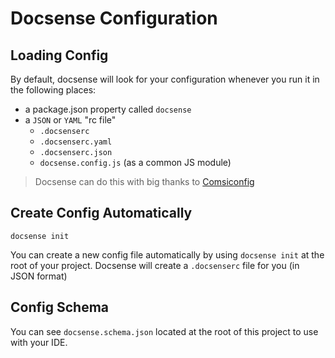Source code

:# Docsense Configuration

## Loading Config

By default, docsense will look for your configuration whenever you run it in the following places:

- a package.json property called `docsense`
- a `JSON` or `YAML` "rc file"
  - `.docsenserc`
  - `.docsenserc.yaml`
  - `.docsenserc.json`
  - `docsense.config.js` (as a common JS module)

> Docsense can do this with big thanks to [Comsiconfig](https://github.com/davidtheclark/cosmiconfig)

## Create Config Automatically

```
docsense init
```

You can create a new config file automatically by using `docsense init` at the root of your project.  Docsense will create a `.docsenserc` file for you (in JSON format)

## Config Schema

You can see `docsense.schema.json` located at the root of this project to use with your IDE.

.....

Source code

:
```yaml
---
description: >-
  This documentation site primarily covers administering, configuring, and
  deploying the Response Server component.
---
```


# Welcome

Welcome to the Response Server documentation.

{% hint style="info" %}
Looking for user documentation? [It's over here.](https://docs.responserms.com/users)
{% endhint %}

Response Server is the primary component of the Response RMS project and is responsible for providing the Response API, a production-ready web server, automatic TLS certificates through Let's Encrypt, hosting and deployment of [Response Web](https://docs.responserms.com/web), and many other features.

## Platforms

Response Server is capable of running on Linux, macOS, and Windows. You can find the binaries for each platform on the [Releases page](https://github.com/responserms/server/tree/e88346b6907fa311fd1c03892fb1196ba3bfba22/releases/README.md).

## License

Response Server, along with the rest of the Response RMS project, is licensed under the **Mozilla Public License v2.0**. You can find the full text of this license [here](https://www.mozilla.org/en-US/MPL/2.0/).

.....

◆ **Work order**
From the entries above, return exactly the line containing "- a package.json", the line containing "You can see", and all lines between, and nothing else.

◆ **Solution for this problem**
- a package.json property called `docsense`
- a `JSON` or `YAML` "rc file"
  - `.docsenserc`
  - `.docsenserc.yaml`
  - `.docsenserc.json`
  - `docsense.config.js` (as a common JS module)

> Docsense can do this with big thanks to [Comsiconfig](https://github.com/davidtheclark/cosmiconfig)

## Create Config Automatically

```
docsense init
```

You can create a new config file automatically by using `docsense init` at the root of your project.  Docsense will create a `.docsenserc` file for you (in JSON format)

## Config Schema

You can see `docsense.schema.json` located at the root of this project to use with your IDE.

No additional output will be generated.